**ASSIGNED TASK:** Some entries follow. Reproduce exactly the lines starting at the one with "- Requires extensive knowledge" and stopping after the one with "- Provides an".

**DATA EXTRACT:**
┌──

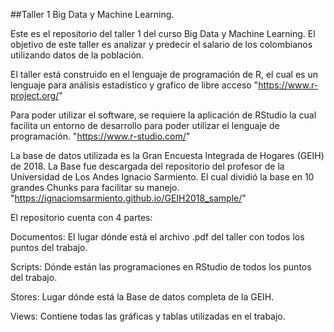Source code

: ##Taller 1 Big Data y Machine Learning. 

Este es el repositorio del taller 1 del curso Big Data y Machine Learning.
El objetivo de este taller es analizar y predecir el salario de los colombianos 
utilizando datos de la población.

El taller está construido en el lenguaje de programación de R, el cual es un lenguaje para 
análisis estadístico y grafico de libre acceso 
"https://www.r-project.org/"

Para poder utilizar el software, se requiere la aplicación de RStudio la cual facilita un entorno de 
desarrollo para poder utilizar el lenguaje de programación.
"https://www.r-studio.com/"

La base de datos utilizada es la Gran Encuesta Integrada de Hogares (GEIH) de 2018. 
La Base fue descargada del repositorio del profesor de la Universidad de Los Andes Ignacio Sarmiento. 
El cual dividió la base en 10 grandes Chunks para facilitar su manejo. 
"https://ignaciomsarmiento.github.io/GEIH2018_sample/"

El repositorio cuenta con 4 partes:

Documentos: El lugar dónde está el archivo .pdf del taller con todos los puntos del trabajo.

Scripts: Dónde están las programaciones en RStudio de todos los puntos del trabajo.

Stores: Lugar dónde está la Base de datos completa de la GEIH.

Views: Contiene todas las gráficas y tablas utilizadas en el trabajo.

└──
┌──

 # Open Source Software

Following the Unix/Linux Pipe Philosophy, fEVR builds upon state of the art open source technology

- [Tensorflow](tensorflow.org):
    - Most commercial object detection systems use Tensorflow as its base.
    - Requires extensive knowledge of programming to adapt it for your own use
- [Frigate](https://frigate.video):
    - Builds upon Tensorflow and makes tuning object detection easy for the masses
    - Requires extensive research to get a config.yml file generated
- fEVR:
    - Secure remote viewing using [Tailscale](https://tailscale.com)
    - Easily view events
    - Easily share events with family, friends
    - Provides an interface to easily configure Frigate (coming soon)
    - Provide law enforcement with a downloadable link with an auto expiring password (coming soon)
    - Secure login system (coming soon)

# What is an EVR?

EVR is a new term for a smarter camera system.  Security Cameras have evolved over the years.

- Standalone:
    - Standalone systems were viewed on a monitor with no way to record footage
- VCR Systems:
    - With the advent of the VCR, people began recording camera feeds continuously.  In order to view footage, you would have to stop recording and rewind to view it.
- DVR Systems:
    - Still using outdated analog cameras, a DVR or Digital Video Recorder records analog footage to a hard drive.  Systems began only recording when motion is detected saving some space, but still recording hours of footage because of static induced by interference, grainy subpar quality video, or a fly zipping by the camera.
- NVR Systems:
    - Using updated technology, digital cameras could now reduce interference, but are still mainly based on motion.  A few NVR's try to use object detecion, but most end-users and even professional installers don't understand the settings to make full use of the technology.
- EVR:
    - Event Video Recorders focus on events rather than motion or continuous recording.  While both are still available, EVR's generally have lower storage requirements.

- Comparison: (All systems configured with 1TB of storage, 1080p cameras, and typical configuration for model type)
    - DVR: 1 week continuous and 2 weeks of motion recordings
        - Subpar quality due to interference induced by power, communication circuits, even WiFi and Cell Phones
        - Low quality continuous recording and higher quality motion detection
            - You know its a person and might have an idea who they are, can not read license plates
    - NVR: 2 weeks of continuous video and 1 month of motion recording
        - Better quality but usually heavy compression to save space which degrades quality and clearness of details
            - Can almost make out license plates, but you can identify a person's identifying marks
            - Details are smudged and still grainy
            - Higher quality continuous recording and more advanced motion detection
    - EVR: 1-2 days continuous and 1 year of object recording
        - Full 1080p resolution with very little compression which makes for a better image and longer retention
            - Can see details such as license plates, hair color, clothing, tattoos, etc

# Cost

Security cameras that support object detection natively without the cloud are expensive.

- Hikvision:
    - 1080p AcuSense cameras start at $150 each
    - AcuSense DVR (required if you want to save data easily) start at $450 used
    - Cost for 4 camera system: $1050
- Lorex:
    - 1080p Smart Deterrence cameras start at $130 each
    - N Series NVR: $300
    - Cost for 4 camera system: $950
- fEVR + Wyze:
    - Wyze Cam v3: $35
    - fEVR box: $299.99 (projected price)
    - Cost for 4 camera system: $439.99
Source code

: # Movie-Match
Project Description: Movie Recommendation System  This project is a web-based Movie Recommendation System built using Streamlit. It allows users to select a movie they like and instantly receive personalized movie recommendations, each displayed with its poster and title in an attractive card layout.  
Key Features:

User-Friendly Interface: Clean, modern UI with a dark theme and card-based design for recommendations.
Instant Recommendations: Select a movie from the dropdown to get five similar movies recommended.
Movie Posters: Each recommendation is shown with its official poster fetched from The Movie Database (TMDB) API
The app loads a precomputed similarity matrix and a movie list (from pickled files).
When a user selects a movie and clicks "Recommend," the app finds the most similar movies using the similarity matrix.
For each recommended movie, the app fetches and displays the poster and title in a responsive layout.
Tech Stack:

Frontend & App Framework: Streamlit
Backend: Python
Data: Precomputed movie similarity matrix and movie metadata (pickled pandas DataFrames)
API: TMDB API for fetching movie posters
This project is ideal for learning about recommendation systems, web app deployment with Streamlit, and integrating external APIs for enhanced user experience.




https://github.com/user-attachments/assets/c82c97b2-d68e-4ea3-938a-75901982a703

└──

**WRITTEN REPLY:**
    - Requires extensive knowledge of programming to adapt it for your own use
- [Frigate](https://frigate.video):
    - Builds upon Tensorflow and makes tuning object detection easy for the masses
    - Requires extensive research to get a config.yml file generated
- fEVR:
    - Secure remote viewing using [Tailscale](https://tailscale.com)
    - Easily view events
    - Easily share events with family, friends
    - Provides an interface to easily configure Frigate (coming soon)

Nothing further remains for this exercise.